The Southern Star, also known in Spanish as La Estrella del Sur (both English and Spanish names were used in conjunction) was a weekly bilingual British propaganda newspaper edited in Montevideo, Uruguay, in 1807. It was the first newspaper edited in the city, but it only lasted for a couple of months, while Montevideo was under British occupation during the second British invasions of the Río de la Plata. The newspaper, a private business sponsored by the British Army, was used to promote free trade and loyalty to the British Crown. The chief editor was, according to most authors, General John Whitelocke's aide Thomas Bradford. The translator was Manuel Aniceto Padilla, a journalist from Upper Peru and sibling-in-law of future female guerrilla leader of the Independence War, Juana Azurduy. Padilla fled to Britain after the British debacle. Padilla came back to Buenos Aires after the May Revolution.

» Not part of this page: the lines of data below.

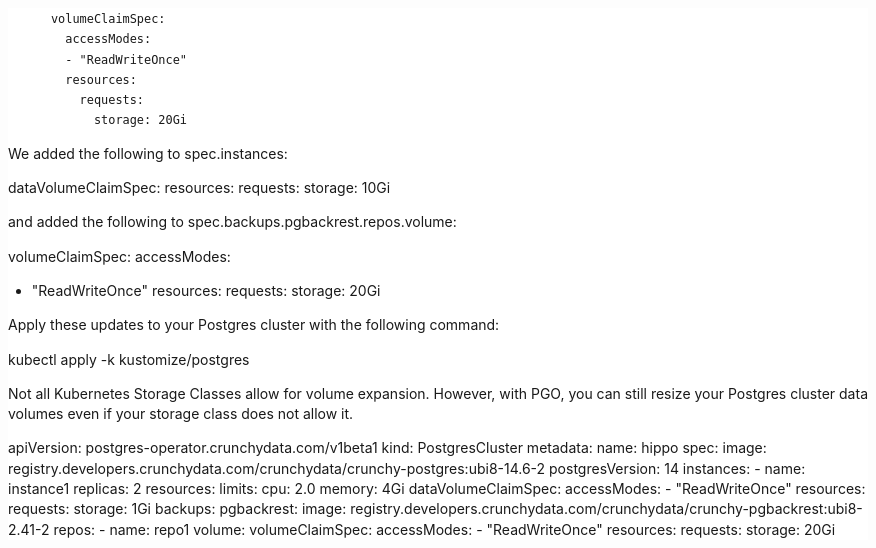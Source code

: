           volumeClaimSpec:
            accessModes:
            - "ReadWriteOnce"
            resources:
              requests:
                storage: 20Gi

We added the following to spec.instances:

dataVolumeClaimSpec:
  resources:
    requests:
      storage: 10Gi

and added the following to spec.backups.pgbackrest.repos.volume:

volumeClaimSpec:
  accessModes:
  - "ReadWriteOnce"
  resources:
    requests:
      storage: 20Gi

Apply these updates to your Postgres cluster with the following command:

kubectl apply -k kustomize/postgres


Not all Kubernetes Storage Classes allow for volume expansion. However, with PGO, you can still resize your Postgres cluster data volumes even if your storage class does not allow it.

apiVersion: postgres-operator.crunchydata.com/v1beta1
kind: PostgresCluster
metadata:
  name: hippo
spec:
  image: registry.developers.crunchydata.com/crunchydata/crunchy-postgres:ubi8-14.6-2
  postgresVersion: 14
  instances:
    - name: instance1
      replicas: 2
      resources:
        limits:
          cpu: 2.0
          memory: 4Gi
      dataVolumeClaimSpec:
        accessModes:
        - "ReadWriteOnce"
        resources:
          requests:
            storage: 1Gi
  backups:
    pgbackrest:
      image: registry.developers.crunchydata.com/crunchydata/crunchy-pgbackrest:ubi8-2.41-2
      repos:
      - name: repo1
        volume:
          volumeClaimSpec:
            accessModes:
            - "ReadWriteOnce"
            resources:
              requests:
                storage: 20Gi
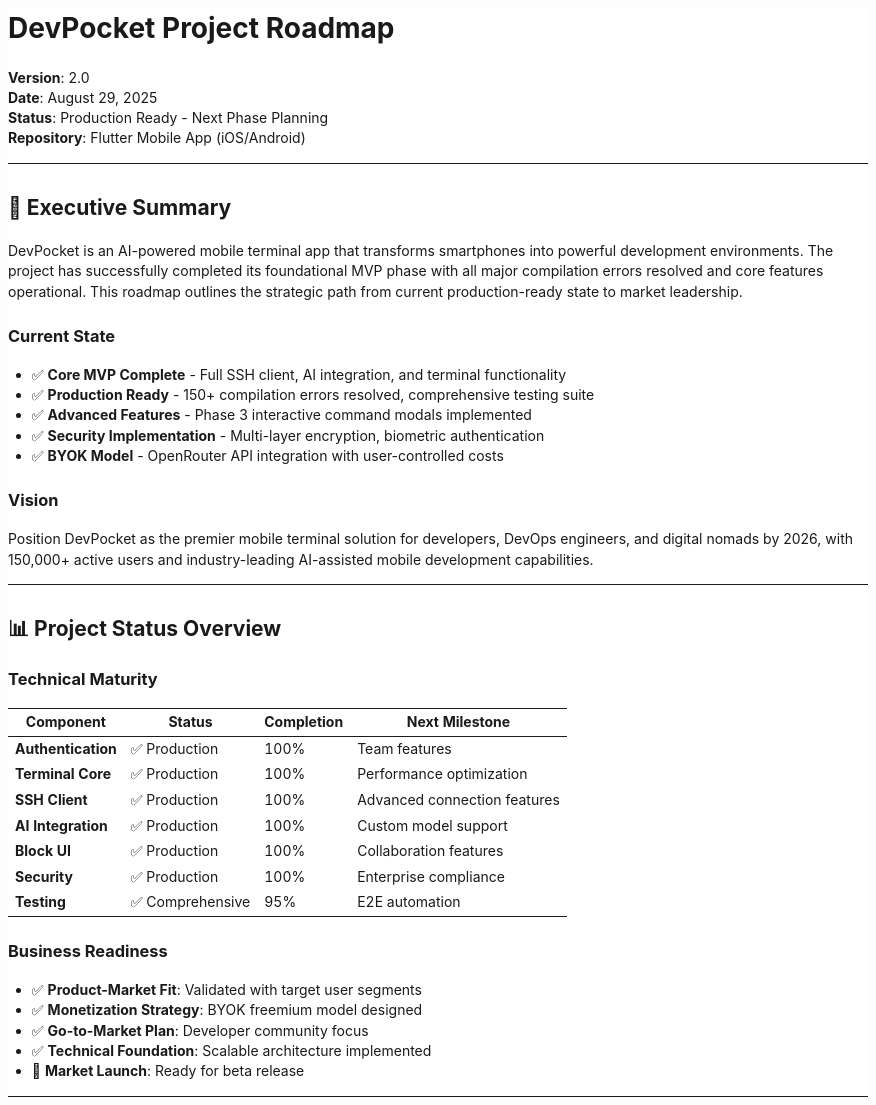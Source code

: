 # DevPocket Project Roadmap

**Version**: 2.0  
**Date**: August 29, 2025  
**Status**: Production Ready - Next Phase Planning  
**Repository**: Flutter Mobile App (iOS/Android)

---

## 🎯 **Executive Summary**

DevPocket is an AI-powered mobile terminal app that transforms smartphones into powerful development environments. The project has successfully completed its foundational MVP phase with all major compilation errors resolved and core features operational. This roadmap outlines the strategic path from current production-ready state to market leadership.

### Current State
- ✅ **Core MVP Complete** - Full SSH client, AI integration, and terminal functionality
- ✅ **Production Ready** - 150+ compilation errors resolved, comprehensive testing suite
- ✅ **Advanced Features** - Phase 3 interactive command modals implemented
- ✅ **Security Implementation** - Multi-layer encryption, biometric authentication
- ✅ **BYOK Model** - OpenRouter API integration with user-controlled costs

### Vision
Position DevPocket as the premier mobile terminal solution for developers, DevOps engineers, and digital nomads by 2026, with 150,000+ active users and industry-leading AI-assisted mobile development capabilities.

---

## 📊 **Project Status Overview**

### Technical Maturity
| Component | Status | Completion | Next Milestone |
|-----------|--------|------------|----------------|
| **Authentication** | ✅ Production | 100% | Team features |
| **Terminal Core** | ✅ Production | 100% | Performance optimization |
| **SSH Client** | ✅ Production | 100% | Advanced connection features |
| **AI Integration** | ✅ Production | 100% | Custom model support |
| **Block UI** | ✅ Production | 100% | Collaboration features |
| **Security** | ✅ Production | 100% | Enterprise compliance |
| **Testing** | ✅ Comprehensive | 95% | E2E automation |

### Business Readiness
- ✅ **Product-Market Fit**: Validated with target user segments
- ✅ **Monetization Strategy**: BYOK freemium model designed
- ✅ **Go-to-Market Plan**: Developer community focus
- ✅ **Technical Foundation**: Scalable architecture implemented
- 🔄 **Market Launch**: Ready for beta release

---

The Real Audiencia of Buenos Aires forbade the distribution or possession of those newspapers in the city of Buenos Aires, with the unauthorized possession charged as treason against the King and the State. The lawyer Mariano Moreno was requested to write editorials countering the opinions held by the newspaper. However, Moreno refused to do so because, even while he remained loyal to the Spanish crown, he still thought that some of the criticism of the Spanish colonial government by the newspaper were right.

The newspaper was closed after the defeat and withdrawal of the British troops, and the printing machines were confiscated and sent to Buenos Aires, where the local government donated them to funding the Casa de Niños Expósitos, then the main public orphanage in the city and today's Hospital Pedro de Elizalde. The machines were also used to teach the art of printing to the pupils.